The book is called "Living on the Black" and one of the authors is Tom Glavine, who is the former pitcher for the New York Mets baseball team. Actually, he didn't write it- John Feinstein did. But the words and story originated with Glavine.

I will begin my review by saying that this is a very solid book. The moment I saw it on the shelves of my local library, I threw it against the wall as hard as I could.

Then, I slammed it to the floor and jumped up and down on it. I beat it with a chair for several minutes, until I slumped onto my couch, emotionally and physically spent. Although slightly scuffed, the book was still intact.

It is also a book that can cause excitement. When I was told about it, I was immediately stirred to emotional heights. I shouted:

"Why are you showing me that piece of (profanity)? I say (profanity) Glavine and (profanity) the Mets and (profanity) you too!"

Returning to the library, I flung the book against the wall and gave it a kick. It still remained intact. I told you it was a solid book.

It is a book that can move a sensitive reader to tears, as I discovered when I mentioned its existence to a man who has been going to Mets games since 1962. He choked back a sob, a tear trickled down his cheek and he said: "Why them? Why not us?"

And it's a powerful book. As reviewers like to say: It can hit you right in the guts. This was proven when I talked about it with another Mets fan who said "Excuse me. I'm going to throw up."

But enough of generalities. Let us consider the contents of this book.

On one page, it reads: "I choked. I choked. I choked. I choked. And yes, I was merely a spy for the Braves from 2003 to 2007."

I know that sounds incomprehensible, but that's the way the story reads when you rip the pages of a book in half, one by one, and then insert new ones with your own text.

Don't misunderstand me. I'm not doing that out of spite. I'm a good sport, a cheerful loser. The fact is, I have found this to be a useful book.

I have been tearing out the pages and crumpling them into little wads. When I have about 30 or 40, I put them into my fireplace under the kindling and light them. They're excellent for getting a fire started.

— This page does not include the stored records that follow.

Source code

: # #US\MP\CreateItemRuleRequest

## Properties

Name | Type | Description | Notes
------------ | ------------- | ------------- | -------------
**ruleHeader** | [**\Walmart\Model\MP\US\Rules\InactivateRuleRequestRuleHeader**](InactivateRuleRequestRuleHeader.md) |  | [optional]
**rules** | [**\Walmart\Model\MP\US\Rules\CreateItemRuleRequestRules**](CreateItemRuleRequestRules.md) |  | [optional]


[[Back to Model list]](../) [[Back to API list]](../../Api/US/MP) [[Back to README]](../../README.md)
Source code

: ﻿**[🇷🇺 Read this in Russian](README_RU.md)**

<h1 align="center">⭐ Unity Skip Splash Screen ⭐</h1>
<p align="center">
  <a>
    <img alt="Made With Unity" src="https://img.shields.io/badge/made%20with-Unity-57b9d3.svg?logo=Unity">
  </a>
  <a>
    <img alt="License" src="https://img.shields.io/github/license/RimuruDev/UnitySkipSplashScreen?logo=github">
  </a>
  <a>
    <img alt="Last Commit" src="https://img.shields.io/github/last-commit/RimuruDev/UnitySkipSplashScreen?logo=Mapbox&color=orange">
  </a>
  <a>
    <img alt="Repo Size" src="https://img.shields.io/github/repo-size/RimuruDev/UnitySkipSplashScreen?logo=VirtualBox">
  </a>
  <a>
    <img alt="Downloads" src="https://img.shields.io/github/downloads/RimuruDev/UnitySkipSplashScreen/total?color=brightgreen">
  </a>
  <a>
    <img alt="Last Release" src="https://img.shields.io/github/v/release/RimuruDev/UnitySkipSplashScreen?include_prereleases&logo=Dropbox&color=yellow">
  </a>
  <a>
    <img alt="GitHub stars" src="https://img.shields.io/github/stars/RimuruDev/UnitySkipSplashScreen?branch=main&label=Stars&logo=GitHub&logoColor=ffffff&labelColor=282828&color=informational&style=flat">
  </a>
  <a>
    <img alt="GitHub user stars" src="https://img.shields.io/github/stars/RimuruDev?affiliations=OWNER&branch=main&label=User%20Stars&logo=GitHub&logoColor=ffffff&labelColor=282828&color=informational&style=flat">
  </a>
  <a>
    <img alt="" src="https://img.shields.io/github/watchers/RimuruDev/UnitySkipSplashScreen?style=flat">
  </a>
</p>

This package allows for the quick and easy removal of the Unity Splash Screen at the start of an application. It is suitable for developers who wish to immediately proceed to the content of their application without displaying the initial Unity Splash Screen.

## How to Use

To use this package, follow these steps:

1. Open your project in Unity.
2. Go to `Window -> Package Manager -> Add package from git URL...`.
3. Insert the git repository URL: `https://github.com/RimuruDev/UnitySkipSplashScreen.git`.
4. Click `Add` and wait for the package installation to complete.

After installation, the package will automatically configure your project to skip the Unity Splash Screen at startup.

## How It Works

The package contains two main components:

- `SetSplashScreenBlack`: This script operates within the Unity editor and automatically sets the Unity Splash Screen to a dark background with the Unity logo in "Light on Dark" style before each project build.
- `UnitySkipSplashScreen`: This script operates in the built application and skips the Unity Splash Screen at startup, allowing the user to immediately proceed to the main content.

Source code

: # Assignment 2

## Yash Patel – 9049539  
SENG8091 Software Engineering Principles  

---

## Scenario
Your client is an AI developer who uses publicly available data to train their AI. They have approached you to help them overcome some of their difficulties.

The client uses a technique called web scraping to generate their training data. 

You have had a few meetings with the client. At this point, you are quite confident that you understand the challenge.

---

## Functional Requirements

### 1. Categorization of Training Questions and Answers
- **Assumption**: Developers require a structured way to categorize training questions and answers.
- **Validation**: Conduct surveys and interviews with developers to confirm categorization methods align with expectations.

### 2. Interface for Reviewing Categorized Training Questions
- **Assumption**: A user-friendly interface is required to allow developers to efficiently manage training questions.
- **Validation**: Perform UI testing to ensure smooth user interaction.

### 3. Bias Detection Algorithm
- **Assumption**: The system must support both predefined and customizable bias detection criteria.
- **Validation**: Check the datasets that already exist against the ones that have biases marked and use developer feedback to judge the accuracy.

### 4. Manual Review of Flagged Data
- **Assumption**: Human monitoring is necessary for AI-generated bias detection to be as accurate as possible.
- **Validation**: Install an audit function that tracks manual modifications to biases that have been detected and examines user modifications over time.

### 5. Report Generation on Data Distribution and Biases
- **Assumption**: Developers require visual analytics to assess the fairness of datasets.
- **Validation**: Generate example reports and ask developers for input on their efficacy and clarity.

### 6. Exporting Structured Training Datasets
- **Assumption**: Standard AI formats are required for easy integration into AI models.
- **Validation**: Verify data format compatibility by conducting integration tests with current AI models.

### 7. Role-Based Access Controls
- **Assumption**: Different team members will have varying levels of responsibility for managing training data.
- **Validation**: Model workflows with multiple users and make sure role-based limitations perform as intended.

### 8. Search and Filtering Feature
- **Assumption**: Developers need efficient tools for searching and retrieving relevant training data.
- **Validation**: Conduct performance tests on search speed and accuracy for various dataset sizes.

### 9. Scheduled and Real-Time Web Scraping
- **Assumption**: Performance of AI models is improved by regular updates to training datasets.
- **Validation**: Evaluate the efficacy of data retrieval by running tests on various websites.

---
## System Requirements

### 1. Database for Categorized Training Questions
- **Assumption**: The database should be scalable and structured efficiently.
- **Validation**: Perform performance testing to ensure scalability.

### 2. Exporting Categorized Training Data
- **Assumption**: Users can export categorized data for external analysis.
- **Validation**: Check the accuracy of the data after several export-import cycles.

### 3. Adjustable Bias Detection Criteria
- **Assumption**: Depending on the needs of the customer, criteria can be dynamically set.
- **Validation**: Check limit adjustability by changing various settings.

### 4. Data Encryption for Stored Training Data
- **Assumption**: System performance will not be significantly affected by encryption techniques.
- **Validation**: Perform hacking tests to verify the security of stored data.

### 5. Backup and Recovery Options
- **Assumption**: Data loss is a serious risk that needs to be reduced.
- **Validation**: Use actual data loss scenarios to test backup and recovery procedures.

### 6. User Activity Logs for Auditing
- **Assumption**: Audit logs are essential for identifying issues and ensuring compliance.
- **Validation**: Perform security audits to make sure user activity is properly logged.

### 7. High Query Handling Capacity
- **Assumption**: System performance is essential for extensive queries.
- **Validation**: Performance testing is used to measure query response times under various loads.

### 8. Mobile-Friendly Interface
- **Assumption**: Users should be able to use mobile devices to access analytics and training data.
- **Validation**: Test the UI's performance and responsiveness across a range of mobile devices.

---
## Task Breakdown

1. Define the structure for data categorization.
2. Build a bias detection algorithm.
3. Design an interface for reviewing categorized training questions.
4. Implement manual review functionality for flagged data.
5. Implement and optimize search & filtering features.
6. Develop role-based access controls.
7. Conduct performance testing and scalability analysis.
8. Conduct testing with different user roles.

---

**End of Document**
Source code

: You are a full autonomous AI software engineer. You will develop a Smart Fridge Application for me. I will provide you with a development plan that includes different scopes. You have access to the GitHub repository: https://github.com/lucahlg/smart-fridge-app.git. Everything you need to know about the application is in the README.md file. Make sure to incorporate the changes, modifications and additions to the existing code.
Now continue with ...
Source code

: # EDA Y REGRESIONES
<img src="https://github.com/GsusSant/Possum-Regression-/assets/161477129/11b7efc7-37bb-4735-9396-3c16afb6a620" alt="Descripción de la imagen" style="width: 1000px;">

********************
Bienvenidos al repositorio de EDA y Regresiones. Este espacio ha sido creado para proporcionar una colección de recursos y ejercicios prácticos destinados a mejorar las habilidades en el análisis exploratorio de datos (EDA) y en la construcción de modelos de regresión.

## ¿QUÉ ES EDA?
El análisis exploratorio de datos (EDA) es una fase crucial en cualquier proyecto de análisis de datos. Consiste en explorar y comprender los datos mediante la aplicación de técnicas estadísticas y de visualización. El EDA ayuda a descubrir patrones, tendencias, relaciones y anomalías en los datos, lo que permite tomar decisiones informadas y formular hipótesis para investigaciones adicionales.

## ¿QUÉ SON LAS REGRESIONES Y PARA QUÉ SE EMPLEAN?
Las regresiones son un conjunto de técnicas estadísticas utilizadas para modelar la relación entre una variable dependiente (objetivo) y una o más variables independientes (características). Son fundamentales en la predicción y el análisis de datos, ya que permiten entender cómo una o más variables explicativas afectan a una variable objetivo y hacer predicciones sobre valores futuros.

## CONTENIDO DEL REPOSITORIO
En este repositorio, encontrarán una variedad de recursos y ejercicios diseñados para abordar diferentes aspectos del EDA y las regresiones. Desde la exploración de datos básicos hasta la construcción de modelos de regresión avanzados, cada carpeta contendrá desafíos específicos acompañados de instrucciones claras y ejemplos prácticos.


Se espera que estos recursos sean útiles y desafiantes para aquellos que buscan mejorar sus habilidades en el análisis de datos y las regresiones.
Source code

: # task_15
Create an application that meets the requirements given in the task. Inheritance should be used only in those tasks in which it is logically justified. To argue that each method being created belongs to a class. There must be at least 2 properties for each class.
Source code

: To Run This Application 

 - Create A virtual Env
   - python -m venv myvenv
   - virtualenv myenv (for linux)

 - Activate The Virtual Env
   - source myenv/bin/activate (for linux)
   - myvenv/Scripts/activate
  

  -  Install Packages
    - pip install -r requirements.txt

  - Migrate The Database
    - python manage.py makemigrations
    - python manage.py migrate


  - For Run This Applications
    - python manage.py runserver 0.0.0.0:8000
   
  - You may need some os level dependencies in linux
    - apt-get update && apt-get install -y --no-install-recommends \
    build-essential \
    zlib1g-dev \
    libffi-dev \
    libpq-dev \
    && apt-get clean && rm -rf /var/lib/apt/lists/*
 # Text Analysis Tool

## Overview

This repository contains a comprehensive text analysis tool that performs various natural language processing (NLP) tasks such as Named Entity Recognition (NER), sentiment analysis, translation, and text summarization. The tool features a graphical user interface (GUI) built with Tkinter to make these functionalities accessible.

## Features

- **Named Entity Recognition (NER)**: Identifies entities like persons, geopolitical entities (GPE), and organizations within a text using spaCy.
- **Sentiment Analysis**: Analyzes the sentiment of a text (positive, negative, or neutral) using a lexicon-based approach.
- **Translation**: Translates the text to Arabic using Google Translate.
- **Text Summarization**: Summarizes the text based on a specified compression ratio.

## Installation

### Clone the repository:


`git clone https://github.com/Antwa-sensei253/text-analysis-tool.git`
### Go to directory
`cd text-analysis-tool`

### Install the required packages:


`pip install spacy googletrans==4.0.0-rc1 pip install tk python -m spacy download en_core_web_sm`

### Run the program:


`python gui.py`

True Metkos know...During Mike Royko's tenure as a newspaper columnist, the Mets had 26 walk-off wins against the Cubs.

If you're interested in purchasing One More Time by Mike Royko, click here

PS: Kudos to Willie for coming as close as he could to knocking the man who made the last out of the 2006 NLCS

PPS: Don't know if anyone saw it, but my adopted Rays got a "chalk-off" win on Saturday. The Rays wore St. Petersburg Pelicans jerseys in tribute to the 1989 Senior Professional Baseball Assocation championship team. That squad included former Mets: Dock Ellis, Jon Matlack, Joe Sambito, Butch Benton, Sergio Ferrer, Gary Rajsich, Lenny Randle, Steve Henderson, Jerry Martin and Pat Zachry.